Name: Humberto Márquez Media: IPS
Date received: 16 May 2005

Comment: Bolivia

"Calm before the tempest", probably is the worst common place lying on the desk* of a journalist to express the feeling conveyed by Carlos Mesa´s speech. The President of Bolivia is holding an improvised conference in the Auditorium in Santa Cruz de la Sierra. His speech is flawless.

The Yacaré Mojeño, who live in the Amazonian rain forest by the Ichilo River, explain the journalist their fight for the land where they had been settled since the night of the times. The meeting takes place in the relaxed surrounding of a country resort** . Anacleto Supayabe, their spokesperson, is wearing a White Sox of Chicago baseball cap. But is better not to rely on appearances. He and his people are only gathering forces for the second semester of 2005, when they would go to the streets to demand a Constituent Assembly.

Jorge Prestel, a tall man with a thundering voice, is the President of the cattle owners. He blames the countries of the North for the problems countries like Bolivia are facing. Protectionism is closing markets to imports like cattle or soy beans. At the same time, the Pro Santa Cruz Committee, leaded by businessmen, is promoting Santa Cruz autonomy to plan and manage the province development without La Paz.

Between Santa Cruz and la Paz is located the coca growing area of El Chapare. There the countrymen follow the left leaning leader Evo Morales. When the demonstrators block the roads, exports are interrupted and the anti narcotics elite police group, funded by the US, cannot advance their campaign to destroy coca plantations banned by the DEA.

International meetings avoid La Paz, wheareas for its altitude or its political turmoil, and find a place in Santa Cruz.
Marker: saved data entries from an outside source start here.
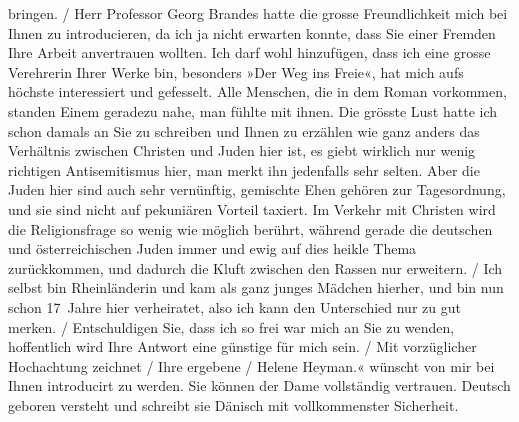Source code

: \begin{ledgroupsized}[t]{13cm}
{{{                        bringen.{ / }Herr Professor Georg Brandes hatte die
                        grosse Freundlichkeit mich bei Ihnen zu introducieren, da ich ja nicht
                        erwarten konnte, dass Sie einer Fremden Ihre Arbeit anvertrauen wollten.
                        {\pb}Ich darf wohl hinzufügen, dass ich eine grosse Verehrerin Ihrer Werke
                        bin, besonders »Der Weg ins Freie«, hat
                        mich aufs höchste interessiert und gefesselt. Alle Menschen, die in dem
                        Roman vorkommen, standen Einem geradezu nahe, man fühlte mit ihnen. Die
                        grösste Lust hatte ich schon damals an Sie zu schreiben und Ihnen zu
                        erzählen wie ganz anders das Verhältnis zwischen Christen und Juden hier
                        ist, es giebt wirklich nur wenig richtigen Antisemitismus hier, man merkt
                        ihn jedenfalls sehr selten. Aber die Juden hier sind auch sehr
                        ver{\pb}nünftig, gemischte Ehen gehören zur Tagesordnung, und sie sind nicht
                        auf pekuniären Vorteil taxiert. Im Verkehr mit Christen wird die
                        Religionsfrage so wenig wie möglich berührt, während gerade die deutschen und österreichischen Juden immer und ewig auf dies heikle Thema
                        zurückkommen, und dadurch die Kluft zwischen den Rassen nur erweitern.{ / }Ich selbst bin Rheinländerin und kam als ganz junges Mädchen hierher, und bin nun
                        schon 17 Jahre hier verheiratet, also ich kann den Unterschied nur {\pb}zu
                        gut merken.{ / }Entschuldigen Sie, dass ich so frei war mich an Sie zu wenden, hoffentlich
                        wird Ihre Antwort eine günstige für mich sein.{ / }Mit vorzüglicher Hochachtung zeichnet{ / }Ihre ergebene{ / }Helene Heyman.«}}}\label{K_L02049_1h} wünscht von mir bei Ihnen introducirt zu werden. Sie können der
               Dame vollständig vertrauen. Deutsch geboren versteht und schreibt sie Dänisch mit vollkommenster Sicherheit.\pend
           
         
         \endnumbering{}\end{ledgroupsized}  \newcommand{\dateiname}{L02049}\newcommand{\titel}{Georg Brandes an Arthur Schnitzler, vor dem 2. 12. 1911}\newcommand{\editorInnen}{Martin Anton Müller und Gerd-Hermann Susen}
European journalists looking for strong emotions attend some lethargic conference. But they can be more comforted in the Jesuit Missions from the XVIII Century. Whether the youngest, visit the new attraction, the Che tour, in the Higuera, where Guevara was shot dead.

Santa Cruz, looked with a myriad of eyes, is a well planned city at the western side of the country. Is hot and humid as any other location close to the rainforest. People that walk along with you on the sidewalks could be Bolivian, Central American, perhaps Colombian or Venezuelan. Counseling is heard about special cares, but there is nothing more dangerous there as south Bogotá or Caracas outbound.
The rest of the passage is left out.